YOUR GOAL
Leave every image out, and print the remaining lines below exactly.

DATA RECORDS
Start of Block

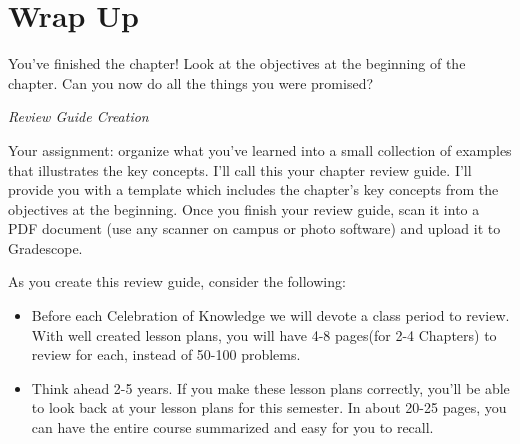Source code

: \documentclass[10pt,]{book}
\theoremstyle{plain}
\theoremstyle{definition}
\theoremstyle{definition}
\theoremstyle{definition}
\theoremstyle{definition}
\theoremstyle{definition}
\numberwithin{equation}{section}
\begin{document}
\section*{Wrap Up}
You've finished the chapter! Look at the objectives at the beginning of the chapter. Can you now do all the things you were promised?%
\par
\emph{Review Guide Creation}%
\par
Your assignment: organize what you've learned into a small collection of examples that illustrates the key concepts. I'll call this your chapter review guide. I'll provide you with a template which includes the chapter's key concepts from the objectives at the beginning. Once you finish your review guide, scan it into a PDF document (use any scanner on campus or photo software) and upload it to Gradescope. %
\par
As you create this review guide, consider the following: \leavevmode%
\begin{itemize}[label=\textbullet]
\item{}Before each Celebration of Knowledge  we will devote a class period to review. With well created lesson plans, you will have 4-8 pages(for 2-4 Chapters) to review for each, instead of 50-100 problems.%
\item{}Think ahead 2-5 years. If you make these lesson plans correctly, you'll be able to look back at your lesson plans for this semester. In about 20-25 pages, you can have the entire course summarized and easy for you to recall.%
\end{itemize}
%
\typeout{************************************************}
\typeout{************************************************}
\end{document}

End of Block

RESPONSE BOX
Source code

: \documentclass[10pt,]{book}
\theoremstyle{plain}
\theoremstyle{definition}
\theoremstyle{definition}
\theoremstyle{definition}
\theoremstyle{definition}
\theoremstyle{definition}
\numberwithin{equation}{section}
\begin{document}
\section*{Wrap Up}
You've finished the chapter! Look at the objectives at the beginning of the chapter. Can you now do all the things you were promised?%
\par
\emph{Review Guide Creation}%
\par
Your assignment: organize what you've learned into a small collection of examples that illustrates the key concepts. I'll call this your chapter review guide. I'll provide you with a template which includes the chapter's key concepts from the objectives at the beginning. Once you finish your review guide, scan it into a PDF document (use any scanner on campus or photo software) and upload it to Gradescope. %
\par
As you create this review guide, consider the following: \leavevmode%
\begin{itemize}[label=\textbullet]
\item{}Before each Celebration of Knowledge  we will devote a class period to review. With well created lesson plans, you will have 4-8 pages(for 2-4 Chapters) to review for each, instead of 50-100 problems.%
\item{}Think ahead 2-5 years. If you make these lesson plans correctly, you'll be able to look back at your lesson plans for this semester. In about 20-25 pages, you can have the entire course summarized and easy for you to recall.%
\end{itemize}
%
\typeout{************************************************}
\typeout{************************************************}
\end{document}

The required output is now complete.